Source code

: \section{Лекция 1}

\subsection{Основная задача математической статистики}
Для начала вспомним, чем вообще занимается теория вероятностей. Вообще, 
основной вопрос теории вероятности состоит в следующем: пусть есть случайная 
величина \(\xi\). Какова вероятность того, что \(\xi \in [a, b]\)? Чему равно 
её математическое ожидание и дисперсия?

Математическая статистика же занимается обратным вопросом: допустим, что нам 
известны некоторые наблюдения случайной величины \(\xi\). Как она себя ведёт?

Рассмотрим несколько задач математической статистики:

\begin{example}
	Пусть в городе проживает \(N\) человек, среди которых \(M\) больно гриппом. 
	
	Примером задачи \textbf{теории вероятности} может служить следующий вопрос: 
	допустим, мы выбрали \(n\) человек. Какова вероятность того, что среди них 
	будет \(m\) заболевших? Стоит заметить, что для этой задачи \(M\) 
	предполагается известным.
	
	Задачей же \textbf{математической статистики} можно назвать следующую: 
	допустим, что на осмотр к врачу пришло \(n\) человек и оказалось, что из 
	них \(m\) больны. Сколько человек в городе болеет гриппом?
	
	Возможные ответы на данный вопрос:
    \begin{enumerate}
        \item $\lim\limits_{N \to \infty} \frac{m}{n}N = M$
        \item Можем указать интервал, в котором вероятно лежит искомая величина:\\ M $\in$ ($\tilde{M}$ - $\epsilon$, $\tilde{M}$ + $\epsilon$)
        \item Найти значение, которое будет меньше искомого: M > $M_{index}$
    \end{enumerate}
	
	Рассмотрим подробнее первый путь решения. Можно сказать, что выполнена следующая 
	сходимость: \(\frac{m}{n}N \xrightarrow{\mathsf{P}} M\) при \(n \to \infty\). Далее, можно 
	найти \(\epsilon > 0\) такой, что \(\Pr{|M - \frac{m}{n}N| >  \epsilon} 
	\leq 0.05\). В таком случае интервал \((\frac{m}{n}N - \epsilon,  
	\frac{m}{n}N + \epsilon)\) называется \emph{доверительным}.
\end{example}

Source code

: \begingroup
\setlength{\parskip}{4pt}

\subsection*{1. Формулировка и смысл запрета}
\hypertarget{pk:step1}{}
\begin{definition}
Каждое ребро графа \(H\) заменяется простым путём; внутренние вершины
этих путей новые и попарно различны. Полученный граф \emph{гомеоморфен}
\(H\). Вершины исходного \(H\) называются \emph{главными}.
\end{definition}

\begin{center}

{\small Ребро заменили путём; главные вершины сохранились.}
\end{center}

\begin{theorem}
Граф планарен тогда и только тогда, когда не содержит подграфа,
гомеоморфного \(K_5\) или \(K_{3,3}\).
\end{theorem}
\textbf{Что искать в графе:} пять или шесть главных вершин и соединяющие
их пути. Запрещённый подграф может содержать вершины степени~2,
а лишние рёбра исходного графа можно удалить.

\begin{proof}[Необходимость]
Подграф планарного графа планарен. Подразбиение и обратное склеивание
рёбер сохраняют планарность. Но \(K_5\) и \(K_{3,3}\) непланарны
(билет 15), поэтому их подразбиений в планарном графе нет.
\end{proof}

● How to complete this task
However many lines the data holds, return each one exactly.

● Finished exercise
Source code

: \section{Лекция 1}

\subsection{Основная задача математической статистики}
Для начала вспомним, чем вообще занимается теория вероятностей. Вообще, 
основной вопрос теории вероятности состоит в следующем: пусть есть случайная 
величина \(\xi\). Какова вероятность того, что \(\xi \in [a, b]\)? Чему равно 
её математическое ожидание и дисперсия?

Математическая статистика же занимается обратным вопросом: допустим, что нам 
известны некоторые наблюдения случайной величины \(\xi\). Как она себя ведёт?

Рассмотрим несколько задач математической статистики:

\begin{example}
	Пусть в городе проживает \(N\) человек, среди которых \(M\) больно гриппом. 
	
	Примером задачи \textbf{теории вероятности} может служить следующий вопрос: 
	допустим, мы выбрали \(n\) человек. Какова вероятность того, что среди них 
	будет \(m\) заболевших? Стоит заметить, что для этой задачи \(M\) 
	предполагается известным.
	
	Задачей же \textbf{математической статистики} можно назвать следующую: 
	допустим, что на осмотр к врачу пришло \(n\) человек и оказалось, что из 
	них \(m\) больны. Сколько человек в городе болеет гриппом?
	
	Возможные ответы на данный вопрос:
    \begin{enumerate}
        \item $\lim\limits_{N \to \infty} \frac{m}{n}N = M$
        \item Можем указать интервал, в котором вероятно лежит искомая величина:\\ M $\in$ ($\tilde{M}$ - $\epsilon$, $\tilde{M}$ + $\epsilon$)
        \item Найти значение, которое будет меньше искомого: M > $M_{index}$
    \end{enumerate}
	
	Рассмотрим подробнее первый путь решения. Можно сказать, что выполнена следующая 
	сходимость: \(\frac{m}{n}N \xrightarrow{\mathsf{P}} M\) при \(n \to \infty\). Далее, можно 
	найти \(\epsilon > 0\) такой, что \(\Pr{|M - \frac{m}{n}N| >  \epsilon} 
	\leq 0.05\). В таком случае интервал \((\frac{m}{n}N - \epsilon,  
	\frac{m}{n}N + \epsilon)\) называется \emph{доверительным}.
\end{example}

Source code

: \begingroup
\setlength{\parskip}{4pt}

\subsection*{1. Формулировка и смысл запрета}
\hypertarget{pk:step1}{}
\begin{definition}
Каждое ребро графа \(H\) заменяется простым путём; внутренние вершины
этих путей новые и попарно различны. Полученный граф \emph{гомеоморфен}
\(H\). Вершины исходного \(H\) называются \emph{главными}.
\end{definition}

\begin{center}

{\small Ребро заменили путём; главные вершины сохранились.}
\end{center}

\begin{theorem}
Граф планарен тогда и только тогда, когда не содержит подграфа,
гомеоморфного \(K_5\) или \(K_{3,3}\).
\end{theorem}
\textbf{Что искать в графе:} пять или шесть главных вершин и соединяющие
их пути. Запрещённый подграф может содержать вершины степени~2,
а лишние рёбра исходного графа можно удалить.

\begin{proof}[Необходимость]
Подграф планарного графа планарен. Подразбиение и обратное склеивание
рёбер сохраняют планарность. Но \(K_5\) и \(K_{3,3}\) непланарны
(билет 15), поэтому их подразбиений в планарном графе нет.
\end{proof}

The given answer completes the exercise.